*** Opening Records for processing ***
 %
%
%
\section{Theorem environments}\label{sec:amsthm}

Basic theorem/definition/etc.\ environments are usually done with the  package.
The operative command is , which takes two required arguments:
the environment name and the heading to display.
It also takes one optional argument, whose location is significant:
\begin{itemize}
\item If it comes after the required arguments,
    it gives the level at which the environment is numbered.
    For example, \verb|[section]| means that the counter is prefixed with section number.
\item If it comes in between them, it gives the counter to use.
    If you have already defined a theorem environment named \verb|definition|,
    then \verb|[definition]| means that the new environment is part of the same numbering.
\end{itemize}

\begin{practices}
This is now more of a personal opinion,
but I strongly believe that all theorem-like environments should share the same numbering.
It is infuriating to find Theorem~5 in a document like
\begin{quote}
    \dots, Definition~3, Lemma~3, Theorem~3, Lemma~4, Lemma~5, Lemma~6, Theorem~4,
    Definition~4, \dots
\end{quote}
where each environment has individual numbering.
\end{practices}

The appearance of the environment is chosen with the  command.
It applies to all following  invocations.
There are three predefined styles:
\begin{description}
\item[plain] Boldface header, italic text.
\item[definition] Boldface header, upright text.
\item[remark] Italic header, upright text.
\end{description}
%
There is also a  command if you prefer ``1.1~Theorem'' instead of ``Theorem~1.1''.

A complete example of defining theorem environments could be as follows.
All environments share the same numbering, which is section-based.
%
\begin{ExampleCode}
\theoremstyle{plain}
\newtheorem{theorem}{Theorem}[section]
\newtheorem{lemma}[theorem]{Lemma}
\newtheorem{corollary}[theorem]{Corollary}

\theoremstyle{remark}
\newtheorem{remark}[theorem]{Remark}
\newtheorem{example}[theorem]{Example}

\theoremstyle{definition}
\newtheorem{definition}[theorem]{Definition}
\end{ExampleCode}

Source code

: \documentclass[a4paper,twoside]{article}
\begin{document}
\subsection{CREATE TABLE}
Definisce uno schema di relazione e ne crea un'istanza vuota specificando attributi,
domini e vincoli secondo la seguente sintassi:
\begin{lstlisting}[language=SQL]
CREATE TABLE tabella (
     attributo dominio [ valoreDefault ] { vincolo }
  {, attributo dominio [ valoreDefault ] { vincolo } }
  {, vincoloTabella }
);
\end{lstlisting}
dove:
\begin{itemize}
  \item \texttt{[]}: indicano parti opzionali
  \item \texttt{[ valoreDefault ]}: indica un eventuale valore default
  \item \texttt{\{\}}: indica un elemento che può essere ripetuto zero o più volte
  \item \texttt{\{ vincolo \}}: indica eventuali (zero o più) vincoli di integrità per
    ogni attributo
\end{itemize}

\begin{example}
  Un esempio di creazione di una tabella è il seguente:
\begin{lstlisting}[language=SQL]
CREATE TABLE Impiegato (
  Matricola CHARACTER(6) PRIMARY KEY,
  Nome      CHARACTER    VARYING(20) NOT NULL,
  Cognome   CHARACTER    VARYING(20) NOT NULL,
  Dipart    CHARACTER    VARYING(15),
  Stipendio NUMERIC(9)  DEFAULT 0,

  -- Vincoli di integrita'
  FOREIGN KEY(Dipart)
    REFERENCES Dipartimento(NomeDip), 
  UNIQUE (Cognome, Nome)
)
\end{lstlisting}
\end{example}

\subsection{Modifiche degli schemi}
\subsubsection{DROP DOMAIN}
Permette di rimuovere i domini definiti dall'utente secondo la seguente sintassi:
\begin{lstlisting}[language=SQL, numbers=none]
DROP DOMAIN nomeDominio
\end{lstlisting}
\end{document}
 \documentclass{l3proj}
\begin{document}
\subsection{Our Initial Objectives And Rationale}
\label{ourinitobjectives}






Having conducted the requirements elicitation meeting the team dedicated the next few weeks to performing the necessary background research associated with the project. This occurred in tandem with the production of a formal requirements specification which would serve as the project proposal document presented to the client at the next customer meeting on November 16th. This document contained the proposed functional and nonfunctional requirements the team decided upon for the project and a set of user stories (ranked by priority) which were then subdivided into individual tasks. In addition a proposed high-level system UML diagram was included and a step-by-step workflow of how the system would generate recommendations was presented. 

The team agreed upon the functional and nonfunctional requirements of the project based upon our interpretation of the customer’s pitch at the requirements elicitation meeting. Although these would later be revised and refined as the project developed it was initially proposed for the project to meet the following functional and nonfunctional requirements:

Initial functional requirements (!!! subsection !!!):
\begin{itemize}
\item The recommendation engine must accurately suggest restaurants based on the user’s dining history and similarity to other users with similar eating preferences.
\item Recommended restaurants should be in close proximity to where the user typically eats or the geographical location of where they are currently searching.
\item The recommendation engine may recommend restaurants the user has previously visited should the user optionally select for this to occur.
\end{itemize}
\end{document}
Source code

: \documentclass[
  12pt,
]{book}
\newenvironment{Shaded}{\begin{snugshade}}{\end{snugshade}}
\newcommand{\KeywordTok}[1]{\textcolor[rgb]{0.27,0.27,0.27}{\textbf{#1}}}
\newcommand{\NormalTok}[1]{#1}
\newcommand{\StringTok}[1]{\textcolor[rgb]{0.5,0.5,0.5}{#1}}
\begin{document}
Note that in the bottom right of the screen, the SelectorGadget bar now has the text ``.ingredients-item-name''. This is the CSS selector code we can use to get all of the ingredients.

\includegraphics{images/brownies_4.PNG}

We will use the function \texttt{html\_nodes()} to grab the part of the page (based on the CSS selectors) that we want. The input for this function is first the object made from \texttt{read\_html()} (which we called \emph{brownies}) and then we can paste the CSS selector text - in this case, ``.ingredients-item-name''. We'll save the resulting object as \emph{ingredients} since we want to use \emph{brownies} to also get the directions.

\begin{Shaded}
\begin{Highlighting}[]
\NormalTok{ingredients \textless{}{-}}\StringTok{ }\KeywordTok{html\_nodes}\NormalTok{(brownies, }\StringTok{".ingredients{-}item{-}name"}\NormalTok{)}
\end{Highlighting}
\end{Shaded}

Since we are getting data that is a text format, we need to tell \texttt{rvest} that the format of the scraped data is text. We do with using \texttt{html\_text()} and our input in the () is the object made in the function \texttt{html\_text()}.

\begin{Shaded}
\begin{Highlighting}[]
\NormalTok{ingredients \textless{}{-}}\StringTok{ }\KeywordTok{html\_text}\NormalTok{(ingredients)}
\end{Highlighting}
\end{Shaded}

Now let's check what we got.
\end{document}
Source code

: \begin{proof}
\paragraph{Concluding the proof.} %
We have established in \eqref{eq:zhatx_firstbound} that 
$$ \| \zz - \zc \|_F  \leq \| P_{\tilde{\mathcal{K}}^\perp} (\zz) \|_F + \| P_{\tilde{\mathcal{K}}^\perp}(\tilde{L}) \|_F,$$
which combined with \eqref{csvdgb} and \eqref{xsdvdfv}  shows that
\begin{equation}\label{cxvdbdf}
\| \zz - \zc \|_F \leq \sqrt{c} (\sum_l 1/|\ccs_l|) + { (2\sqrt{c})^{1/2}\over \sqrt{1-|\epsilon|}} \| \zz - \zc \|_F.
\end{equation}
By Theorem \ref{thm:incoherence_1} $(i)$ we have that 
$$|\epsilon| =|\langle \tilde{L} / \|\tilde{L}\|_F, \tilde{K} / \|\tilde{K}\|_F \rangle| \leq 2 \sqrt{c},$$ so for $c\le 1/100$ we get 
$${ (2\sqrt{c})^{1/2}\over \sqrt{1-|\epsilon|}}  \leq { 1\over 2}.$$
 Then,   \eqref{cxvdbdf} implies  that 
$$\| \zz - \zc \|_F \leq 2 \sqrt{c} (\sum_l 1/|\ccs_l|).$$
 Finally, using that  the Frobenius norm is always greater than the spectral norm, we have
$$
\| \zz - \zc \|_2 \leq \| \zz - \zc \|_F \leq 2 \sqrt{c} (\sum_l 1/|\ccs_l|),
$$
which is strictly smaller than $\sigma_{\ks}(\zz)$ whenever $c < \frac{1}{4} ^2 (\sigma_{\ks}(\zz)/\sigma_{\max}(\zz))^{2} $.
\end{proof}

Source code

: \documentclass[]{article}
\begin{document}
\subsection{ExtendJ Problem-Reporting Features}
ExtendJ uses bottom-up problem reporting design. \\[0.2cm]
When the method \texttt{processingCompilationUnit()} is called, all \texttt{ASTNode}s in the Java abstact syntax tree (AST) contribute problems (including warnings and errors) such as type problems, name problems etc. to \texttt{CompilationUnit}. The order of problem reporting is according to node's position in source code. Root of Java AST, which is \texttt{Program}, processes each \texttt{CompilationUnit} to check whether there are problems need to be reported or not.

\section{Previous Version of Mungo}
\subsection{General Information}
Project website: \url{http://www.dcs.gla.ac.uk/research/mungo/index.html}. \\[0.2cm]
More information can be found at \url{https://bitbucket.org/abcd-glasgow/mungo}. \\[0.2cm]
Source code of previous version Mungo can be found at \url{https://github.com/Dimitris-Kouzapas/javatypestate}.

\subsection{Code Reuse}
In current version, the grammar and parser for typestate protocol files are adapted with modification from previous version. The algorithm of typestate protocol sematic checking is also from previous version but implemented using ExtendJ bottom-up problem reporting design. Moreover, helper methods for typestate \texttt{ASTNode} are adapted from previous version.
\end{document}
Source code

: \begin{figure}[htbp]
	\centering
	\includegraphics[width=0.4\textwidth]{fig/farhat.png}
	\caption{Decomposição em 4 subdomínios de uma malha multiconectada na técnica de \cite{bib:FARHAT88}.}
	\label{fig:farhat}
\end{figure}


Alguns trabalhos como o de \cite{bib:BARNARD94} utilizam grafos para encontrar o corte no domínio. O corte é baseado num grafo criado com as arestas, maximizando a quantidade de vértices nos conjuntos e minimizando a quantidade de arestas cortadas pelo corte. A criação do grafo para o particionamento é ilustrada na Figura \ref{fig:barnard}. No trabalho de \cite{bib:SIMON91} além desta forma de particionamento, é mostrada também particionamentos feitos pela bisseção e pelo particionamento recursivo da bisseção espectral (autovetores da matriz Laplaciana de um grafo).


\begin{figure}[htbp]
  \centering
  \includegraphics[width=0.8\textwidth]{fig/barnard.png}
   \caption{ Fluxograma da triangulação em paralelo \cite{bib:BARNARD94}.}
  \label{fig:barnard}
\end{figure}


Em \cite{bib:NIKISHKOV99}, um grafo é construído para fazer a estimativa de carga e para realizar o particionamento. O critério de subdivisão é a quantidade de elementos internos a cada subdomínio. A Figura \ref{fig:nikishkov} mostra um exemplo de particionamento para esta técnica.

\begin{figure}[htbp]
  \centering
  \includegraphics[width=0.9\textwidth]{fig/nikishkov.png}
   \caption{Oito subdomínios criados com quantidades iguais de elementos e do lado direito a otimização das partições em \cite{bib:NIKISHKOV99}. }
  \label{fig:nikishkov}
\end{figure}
*** Closing Records for processing ***
• _Aim of the task_: Reproduce the lines of the records exactly, from the first one through the line that contains "There are three".

• _Solution to this exercise_:
 %
%
%
\section{Theorem environments}\label{sec:amsthm}

Basic theorem/definition/etc.\ environments are usually done with the  package.
The operative command is , which takes two required arguments:
the environment name and the heading to display.
It also takes one optional argument, whose location is significant:
\begin{itemize}
\item If it comes after the required arguments,
    it gives the level at which the environment is numbered.
    For example, \verb|[section]| means that the counter is prefixed with section number.
\item If it comes in between them, it gives the counter to use.
    If you have already defined a theorem environment named \verb|definition|,
    then \verb|[definition]| means that the new environment is part of the same numbering.
\end{itemize}

\begin{practices}
This is now more of a personal opinion,
but I strongly believe that all theorem-like environments should share the same numbering.
It is infuriating to find Theorem~5 in a document like
\begin{quote}
    \dots, Definition~3, Lemma~3, Theorem~3, Lemma~4, Lemma~5, Lemma~6, Theorem~4,
    Definition~4, \dots
\end{quote}
where each environment has individual numbering.
\end{practices}

The appearance of the environment is chosen with the  command.
It applies to all following  invocations.
There are three predefined styles:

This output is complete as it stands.